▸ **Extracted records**

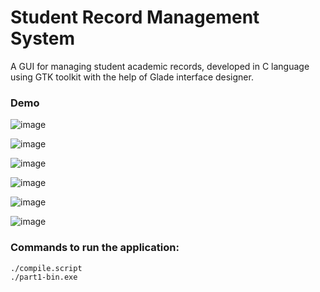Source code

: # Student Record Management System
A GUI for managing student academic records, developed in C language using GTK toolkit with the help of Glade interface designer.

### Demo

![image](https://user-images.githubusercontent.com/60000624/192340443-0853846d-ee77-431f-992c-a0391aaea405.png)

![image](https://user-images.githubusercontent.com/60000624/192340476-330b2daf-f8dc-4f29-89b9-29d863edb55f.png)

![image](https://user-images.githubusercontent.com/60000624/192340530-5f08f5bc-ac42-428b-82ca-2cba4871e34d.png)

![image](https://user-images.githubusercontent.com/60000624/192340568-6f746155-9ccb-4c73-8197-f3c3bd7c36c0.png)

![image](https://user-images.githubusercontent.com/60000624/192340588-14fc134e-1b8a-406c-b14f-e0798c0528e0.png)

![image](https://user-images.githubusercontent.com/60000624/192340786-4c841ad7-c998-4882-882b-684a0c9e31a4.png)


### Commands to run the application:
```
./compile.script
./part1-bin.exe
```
---
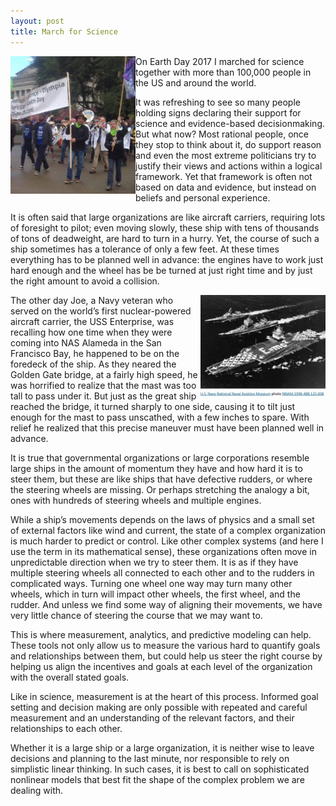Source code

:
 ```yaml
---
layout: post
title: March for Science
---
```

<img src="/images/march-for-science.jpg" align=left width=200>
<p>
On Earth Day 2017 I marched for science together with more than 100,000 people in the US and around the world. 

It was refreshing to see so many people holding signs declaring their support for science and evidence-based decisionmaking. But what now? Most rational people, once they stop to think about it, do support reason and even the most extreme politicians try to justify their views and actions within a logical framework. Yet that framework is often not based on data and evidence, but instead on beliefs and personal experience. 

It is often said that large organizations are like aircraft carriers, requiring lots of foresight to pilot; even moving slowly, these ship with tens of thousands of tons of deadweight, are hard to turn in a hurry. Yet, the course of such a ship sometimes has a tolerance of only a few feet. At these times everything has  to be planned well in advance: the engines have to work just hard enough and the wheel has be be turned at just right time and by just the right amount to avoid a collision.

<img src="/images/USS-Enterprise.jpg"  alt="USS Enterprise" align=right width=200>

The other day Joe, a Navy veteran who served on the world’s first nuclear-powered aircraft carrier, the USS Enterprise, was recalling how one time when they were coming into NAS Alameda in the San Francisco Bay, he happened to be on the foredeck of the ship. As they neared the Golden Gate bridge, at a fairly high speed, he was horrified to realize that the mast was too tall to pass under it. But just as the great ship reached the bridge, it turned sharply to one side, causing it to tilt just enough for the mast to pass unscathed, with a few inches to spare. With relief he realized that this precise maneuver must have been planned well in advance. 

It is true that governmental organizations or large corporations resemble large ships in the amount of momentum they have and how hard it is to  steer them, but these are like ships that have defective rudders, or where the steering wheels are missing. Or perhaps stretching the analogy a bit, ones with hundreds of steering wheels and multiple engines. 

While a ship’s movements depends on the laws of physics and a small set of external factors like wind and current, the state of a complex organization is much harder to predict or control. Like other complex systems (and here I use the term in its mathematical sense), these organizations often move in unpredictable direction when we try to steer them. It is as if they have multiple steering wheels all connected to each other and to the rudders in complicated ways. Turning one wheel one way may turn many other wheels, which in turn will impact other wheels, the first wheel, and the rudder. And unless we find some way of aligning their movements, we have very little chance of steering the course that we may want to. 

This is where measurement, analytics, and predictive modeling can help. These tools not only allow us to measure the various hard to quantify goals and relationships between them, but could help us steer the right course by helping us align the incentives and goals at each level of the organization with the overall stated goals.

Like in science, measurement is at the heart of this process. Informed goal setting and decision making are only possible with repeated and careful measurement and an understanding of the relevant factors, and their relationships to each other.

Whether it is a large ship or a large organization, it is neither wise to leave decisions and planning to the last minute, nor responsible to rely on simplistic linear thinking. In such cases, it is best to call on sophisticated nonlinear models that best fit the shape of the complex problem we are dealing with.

▸ **EXERCISE REQUIREMENTS**
In the data above, retype exactly and only the lines between the one holding "It is true that" and the one holding "This is where", inclusive.

▸ **RESPONSE BOX**
It is true that governmental organizations or large corporations resemble large ships in the amount of momentum they have and how hard it is to  steer them, but these are like ships that have defective rudders, or where the steering wheels are missing. Or perhaps stretching the analogy a bit, ones with hundreds of steering wheels and multiple engines. 

While a ship’s movements depends on the laws of physics and a small set of external factors like wind and current, the state of a complex organization is much harder to predict or control. Like other complex systems (and here I use the term in its mathematical sense), these organizations often move in unpredictable direction when we try to steer them. It is as if they have multiple steering wheels all connected to each other and to the rudders in complicated ways. Turning one wheel one way may turn many other wheels, which in turn will impact other wheels, the first wheel, and the rudder. And unless we find some way of aligning their movements, we have very little chance of steering the course that we may want to. 

This is where measurement, analytics, and predictive modeling can help. These tools not only allow us to measure the various hard to quantify goals and relationships between them, but could help us steer the right course by helping us align the incentives and goals at each level of the organization with the overall stated goals.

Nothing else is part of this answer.